Making Mischief is the first exhibition in the UK dedicated to folk costume, in all its variety, it will present outfits made, customised and worn by people who participate in local, seasonal customs practised by diverse communities across the country – from the Notting Hill Carnival in London to the Festival of the Horse in Orkney.

'Making Mischief: Folk Costume in Britain' at Compton Verney
Sir John Benjamin Stone, The Players in the Abbots Bromley Horn Dance c.-1900

Over 40 costumes will be on display, with examples drawn from as far afield as Cornwall, Sussex and, of course, the Midlands. Each one will demonstrate how widespread and diverse such folk customs are, from rural locations to towns and cities, as well as the creativity and evolution of Britain’s folk communities, which have continued to adapt and embrace changing social mores. The exhibition also highlights how strong connections with the environment and natural world are explored across these very different communities.

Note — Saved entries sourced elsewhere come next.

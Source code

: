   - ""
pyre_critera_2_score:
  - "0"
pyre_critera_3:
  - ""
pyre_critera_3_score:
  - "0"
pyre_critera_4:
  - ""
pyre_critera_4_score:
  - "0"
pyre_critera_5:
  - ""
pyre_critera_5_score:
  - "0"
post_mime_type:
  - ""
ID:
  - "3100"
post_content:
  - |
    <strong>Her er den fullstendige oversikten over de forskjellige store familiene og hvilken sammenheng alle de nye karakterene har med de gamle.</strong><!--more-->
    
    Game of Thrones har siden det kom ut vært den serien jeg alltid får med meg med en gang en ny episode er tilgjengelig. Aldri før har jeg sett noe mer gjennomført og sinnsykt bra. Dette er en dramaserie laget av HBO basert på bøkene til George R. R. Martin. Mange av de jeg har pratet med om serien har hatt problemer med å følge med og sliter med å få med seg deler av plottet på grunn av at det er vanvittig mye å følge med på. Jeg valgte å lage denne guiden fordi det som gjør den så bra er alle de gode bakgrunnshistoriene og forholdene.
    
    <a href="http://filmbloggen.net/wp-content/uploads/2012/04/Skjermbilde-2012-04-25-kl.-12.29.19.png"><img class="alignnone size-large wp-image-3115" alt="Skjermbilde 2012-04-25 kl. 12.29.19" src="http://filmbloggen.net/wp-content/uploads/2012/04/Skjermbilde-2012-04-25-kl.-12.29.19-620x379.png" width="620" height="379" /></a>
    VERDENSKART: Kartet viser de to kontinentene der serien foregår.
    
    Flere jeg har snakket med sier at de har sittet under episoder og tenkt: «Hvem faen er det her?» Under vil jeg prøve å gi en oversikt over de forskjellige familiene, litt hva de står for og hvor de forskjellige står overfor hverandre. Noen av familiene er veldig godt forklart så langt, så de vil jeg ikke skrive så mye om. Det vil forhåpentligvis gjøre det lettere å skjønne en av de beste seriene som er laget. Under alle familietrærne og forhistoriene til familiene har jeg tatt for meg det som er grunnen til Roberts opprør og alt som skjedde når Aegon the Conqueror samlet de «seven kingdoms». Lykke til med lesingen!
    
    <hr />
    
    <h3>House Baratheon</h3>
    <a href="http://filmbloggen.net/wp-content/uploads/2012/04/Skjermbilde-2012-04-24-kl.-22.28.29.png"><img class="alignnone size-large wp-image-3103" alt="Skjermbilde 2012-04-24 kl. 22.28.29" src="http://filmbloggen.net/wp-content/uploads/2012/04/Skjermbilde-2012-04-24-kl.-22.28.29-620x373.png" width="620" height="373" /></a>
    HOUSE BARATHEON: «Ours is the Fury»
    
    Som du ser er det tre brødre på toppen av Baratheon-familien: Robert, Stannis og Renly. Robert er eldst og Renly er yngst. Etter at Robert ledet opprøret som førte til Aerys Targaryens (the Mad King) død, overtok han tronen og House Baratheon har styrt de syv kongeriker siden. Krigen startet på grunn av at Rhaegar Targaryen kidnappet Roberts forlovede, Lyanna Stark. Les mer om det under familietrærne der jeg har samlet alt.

Making Mischief: Folk Costume in Britain' at Compton Verney
© Henry Bourne; Christian Cornell, The Straw Bear, Whittlesea Straw Bear Festival, January 2010

Making Mischief is both a celebration of grassroots traditions and a challenge to preconceived ideas about seasonal customs being fixed and nostalgic. By highlighting developing practices, such as the rise of all-female Morris sides (including Gloucestershire’s Boss Morris) and the inclusion of LGBTQ+ performers in some customs, the exhibition addresses increasing inclusivity among the UK’s folk communities.

'Making Mischief: Folk Costume in Britain' at Compton Verney
Haxey Hood Costume © Simon Costin

The exhibition will also trace and contextualise the origins of folk costume in Britain through objects from Compton Verney’s collection and loans from the Museum of British Folklore, the English Folk Dance and Song Society and the English Folk Costume Archive, alongside the costumes and personal stories sourced directly from practitioners.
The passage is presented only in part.